Items listed in a dataset:

-------

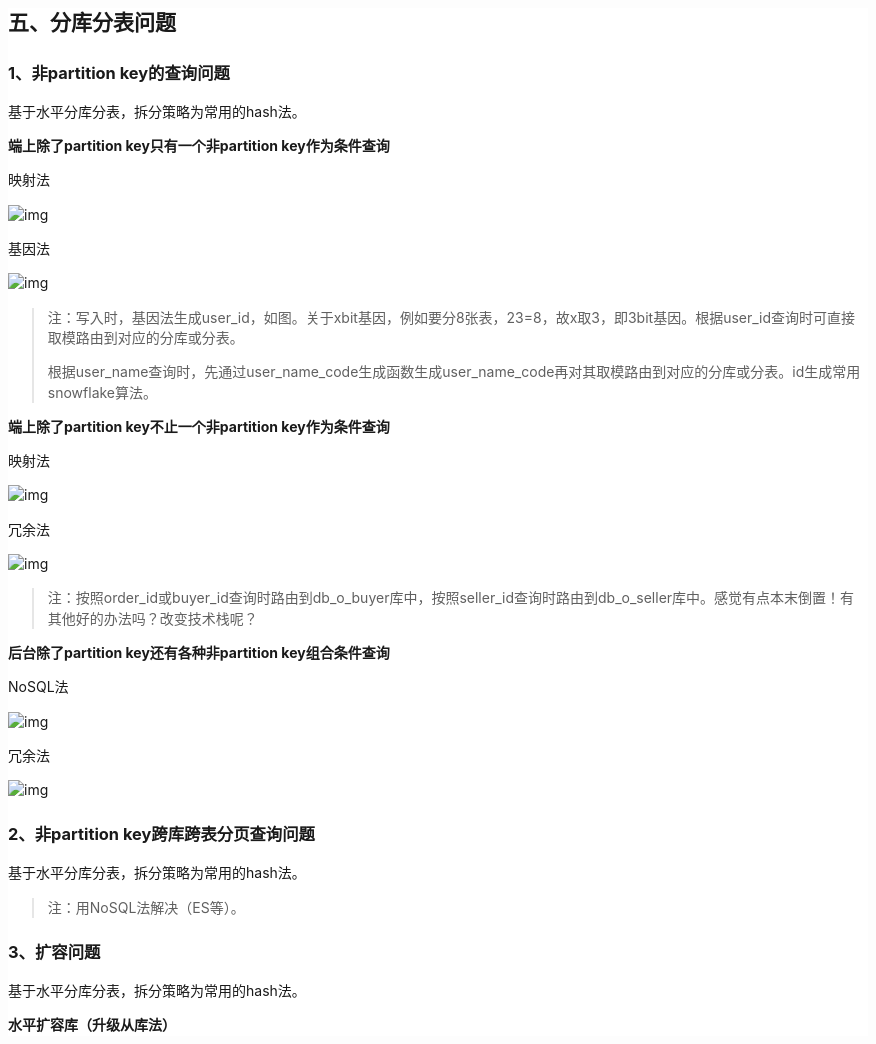 ## 五、分库分表问题

### 1、非partition key的查询问题

基于水平分库分表，拆分策略为常用的hash法。

**端上除了partition key只有一个非partition key作为条件查询**

映射法

![img](https://img-blog.csdnimg.cn/img_convert/855eb4d5dcba919896be6dda569b1019.png)

基因法

![img](https://img-blog.csdnimg.cn/img_convert/305e17b306067836e3314e3585d7b59a.png)

> 注：写入时，基因法生成user_id，如图。关于xbit基因，例如要分8张表，23=8，故x取3，即3bit基因。根据user_id查询时可直接取模路由到对应的分库或分表。
>
>  
>
> 根据user_name查询时，先通过user_name_code生成函数生成user_name_code再对其取模路由到对应的分库或分表。id生成常用snowflake算法。

**端上除了partition key不止一个非partition key作为条件查询**

映射法

![img](https://img-blog.csdnimg.cn/img_convert/5b0d208e00f852cfbbc7b0112ad41743.png)

冗余法

![img](https://img-blog.csdnimg.cn/img_convert/2a9ac7357daf5c8cbf5a2abaf2d99fb6.png)

> 注：按照order_id或buyer_id查询时路由到db_o_buyer库中，按照seller_id查询时路由到db_o_seller库中。感觉有点本末倒置！有其他好的办法吗？改变技术栈呢？

**后台除了partition key还有各种非partition key组合条件查询**

NoSQL法

![img](https://img-blog.csdnimg.cn/img_convert/24d72c19d30ae9a7f0f563f3944593cd.png)

冗余法

![img](https://img-blog.csdnimg.cn/img_convert/c9c158b3e7a4281b4b988bdc4c5a1857.png)

### 2、非partition key跨库跨表分页查询问题

基于水平分库分表，拆分策略为常用的hash法。

> 注：用NoSQL法解决（ES等）。

### 3、扩容问题

基于水平分库分表，拆分策略为常用的hash法。

**水平扩容库（升级从库法）**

-------

What to do: Please repeat each record above precisely, with the pictures left out.

Exercise response:
 ## 五、分库分表问题

### 1、非partition key的查询问题

基于水平分库分表，拆分策略为常用的hash法。

**端上除了partition key只有一个非partition key作为条件查询**

映射法

![img](https://img-blog.csdnimg.cn/img_convert/855eb4d5dcba919896be6dda569b1019.png)

基因法

![img](https://img-blog.csdnimg.cn/img_convert/305e17b306067836e3314e3585d7b59a.png)

> 注：写入时，基因法生成user_id，如图。关于xbit基因，例如要分8张表，23=8，故x取3，即3bit基因。根据user_id查询时可直接取模路由到对应的分库或分表。
>
>  
>
> 根据user_name查询时，先通过user_name_code生成函数生成user_name_code再对其取模路由到对应的分库或分表。id生成常用snowflake算法。

**端上除了partition key不止一个非partition key作为条件查询**

映射法

![img](https://img-blog.csdnimg.cn/img_convert/5b0d208e00f852cfbbc7b0112ad41743.png)

冗余法

![img](https://img-blog.csdnimg.cn/img_convert/2a9ac7357daf5c8cbf5a2abaf2d99fb6.png)

> 注：按照order_id或buyer_id查询时路由到db_o_buyer库中，按照seller_id查询时路由到db_o_seller库中。感觉有点本末倒置！有其他好的办法吗？改变技术栈呢？

**后台除了partition key还有各种非partition key组合条件查询**

NoSQL法

![img](https://img-blog.csdnimg.cn/img_convert/24d72c19d30ae9a7f0f563f3944593cd.png)

冗余法

![img](https://img-blog.csdnimg.cn/img_convert/c9c158b3e7a4281b4b988bdc4c5a1857.png)

### 2、非partition key跨库跨表分页查询问题

基于水平分库分表，拆分策略为常用的hash法。

> 注：用NoSQL法解决（ES等）。

### 3、扩容问题

基于水平分库分表，拆分策略为常用的hash法。

**水平扩容库（升级从库法）**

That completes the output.